[Start of Attachment]
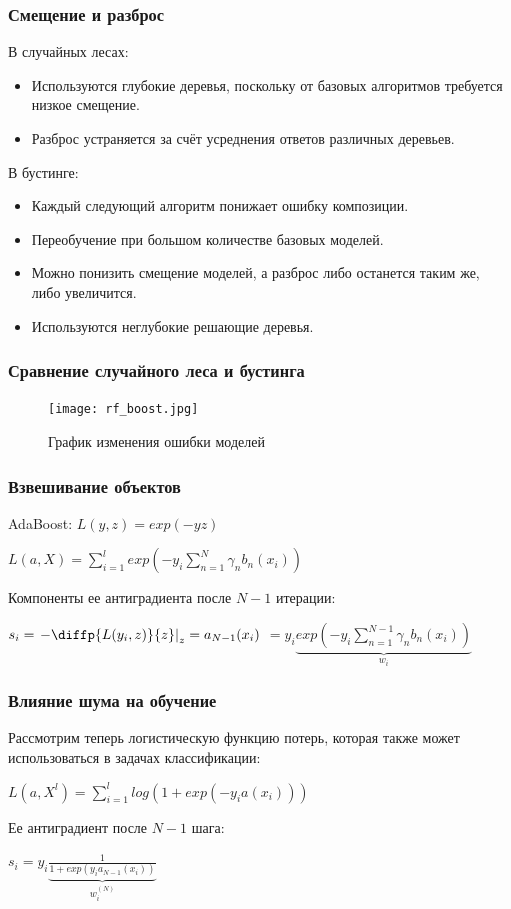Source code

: \documentclass[fleqn,pdf, 9pt, usenames, dvipsnames, unicode, hyperref={bookmarks=true,bookmarksopen=false, bookmarksnumbered}]{beamer}
\begin{document}
\begin{frame}\frametitle{Смещение и разброс}

В случайных лесах:
\begin{itemize}
    \item Используются глубокие деревья, поскольку от базовых алгоритмов требуется низкое смещение.
    \item Разброс  устраняется за счёт усреднения ответов различных деревьев.
\end{itemize}

В бустинге:

\begin{itemize}
    \item Каждый следующий алгоритм понижает ошибку композиции.
    \item Переобучение при большом количестве базовых моделей.
    \item Можно понизить смещение моделей, а разброс либо останется таким же, либо увеличится.
    \item Используются неглубокие решающие деревья.
\end{itemize}


\end{frame}

\begin{frame}\frametitle{Сравнение случайного леса и бустинга}

\begin{figure}[!ht]
	\centering
	\texttt{[image: rf\_boost.jpg]}
	\caption{График изменения ошибки моделей}
	\label{fig:rf}
\end{figure}

\end{frame}

\begin{frame}\frametitle{Взвешивание объектов}

AdaBoost: $L(y,z)= exp(-yz)$

\hfill \break

$L(a,X) = \sum_{i=1}^{l} exp\left(-y_i\sum_{n=1}^{N}\gamma_nb_n(x_i)\right)$

\hfill \break

Компоненты ее антиградиента после $N-1$ итерации:

$s_i=\left. -\diffp{L(y_i,z)}{z}\right|_z=a_{N-1}(x_i)$ $=y_i\underbrace{exp\left(-y_i\sum_{n=1}^{N-1}\gamma_nb_n(x_i)\right)}_{w_i}$


\end{frame}

\begin{frame}\frametitle{Влияние шума на обучение}

Рассмотрим теперь логистическую функцию потерь, которая также может использоваться в задачах классификации:

$L(a,X^l) = \sum_{i=1}^{l}log(1+exp(-y_ia(x_i)))$

\hfill \break

Ее антиградиент после $N-1$ шага:

$s_i = y_i \underbrace{\frac{1}{1+exp(y_ia_{N-1}(x_i))}}_{w_i^{(N)}}$


\end{frame}

\end{document}
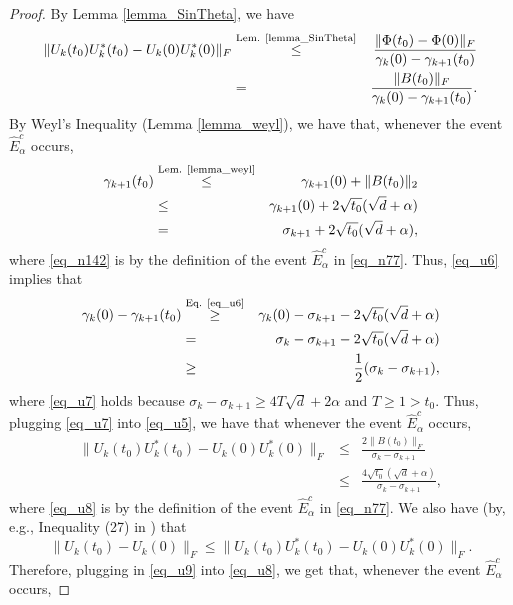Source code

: \documentclass[11pt,letterpaper]{article}
\begin{document}
\begin{proof}
By Lemma \ref{lemma_SinTheta}, we have
%
\begin{eqnarray}\label{eq_u5}
 \|U_k(t_0)U_k^\ast(t_0) -U_k(0)U_k^\ast(0)\|_F  &\stackrel{\textrm{Lem. \ref{lemma_SinTheta}}}{\leq}  &\frac{\|\Phi(t_0) - \Phi(0)\|_F}{\gamma_k(0) - \gamma_{k+1}(t_0)}\nonumber\\
 &=&  \frac{\|B(t_0)\|_F}{\gamma_k(0) - \gamma_{k+1}(t_0)}.
\end{eqnarray}
%
By Weyl's Inequality (Lemma \ref{lemma_weyl}), we have that, whenever the event  $\hat{E}^c_\alpha$ occurs,
%
\begin{eqnarray}\label{eq_u6}
\gamma_{k+1}(t_0) &\stackrel{\textrm{Lem. \ref{lemma_weyl}}}{\leq} & \gamma_{k+1}(0) + \|B(t_0)\|_2\nonumber\\
%
&\leq & \gamma_{k+1}(0) + 2\sqrt{t_0}(\sqrt{d} + \alpha) \label{eq_n142}\\
%
&= & \sigma_{k+1} + 2\sqrt{t_0}(\sqrt{d} + \alpha),
%
\end{eqnarray}
%
where \eqref{eq_n142} is by the definition of the event $\hat{E}^c_\alpha$ in \eqref{eq_n77}.
%
Thus, \eqref{eq_u6} implies that
%
\begin{eqnarray}
\gamma_k(0)-\gamma_{k+1}(t_0) &\stackrel{\textrm{Eq. \ref{eq_u6}}}{\geq} & \gamma_k(0)- \sigma_{k+1} - 2\sqrt{t_0}(\sqrt{d} + \alpha)\nonumber\\
%
&= & \sigma_k - \sigma_{k+1} - 2\sqrt{t_0}(\sqrt{d} + \alpha)\nonumber\\
%
&\geq & \frac{1}{2}(\sigma_k - \sigma_{k+1}), \label{eq_u7}
\end{eqnarray}
%
where \eqref{eq_u7} holds because $\sigma_k - \sigma_{k+1} \geq 4T \sqrt{d} + 2\alpha$ and $T \geq 1> t_0$.
%
Thus, plugging \eqref{eq_u7} into \eqref{eq_u5}, we have that whenever the event  $\hat{E}^c_\alpha$ occurs,
%
\begin{eqnarray}
 \|U_k(t_0)U_k^\ast(t_0) -U_k(0)U_k^\ast(0)\|_F  &\leq  & \frac{2\|B(t_0)\|_F}{\sigma_k - \sigma_{k+1}}\\
 &\leq & \frac{4\sqrt{t_0}(\sqrt{d} + \alpha)}{\sigma_k - \sigma_{k+1}}, \label{eq_u8}
\end{eqnarray}
where \eqref{eq_u8} is by the definition of the event $\hat{E}^c_\alpha$ in \eqref{eq_n77}.
%   
We also have (by, e.g., Inequality (27) in \cite{mangoubi2022private}) that
%
\begin{equation}\label{eq_u9}
    \|U_k(t_0) -U_k(0)\|_F \leq \|U_k(t_0)U_k^\ast(t_0) -U_k(0)U_k^\ast(0)\|_F.
\end{equation}
%
Therefore, plugging in \eqref{eq_u9} into \eqref{eq_u8}, we get that, whenever the event  $\hat{E}^c_\alpha$ occurs,

\end{proof}
\end{document}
[End of Attachment]
Work out the number of lines in the records that contain the string "деревья". Nothing but that number should be sent back.

2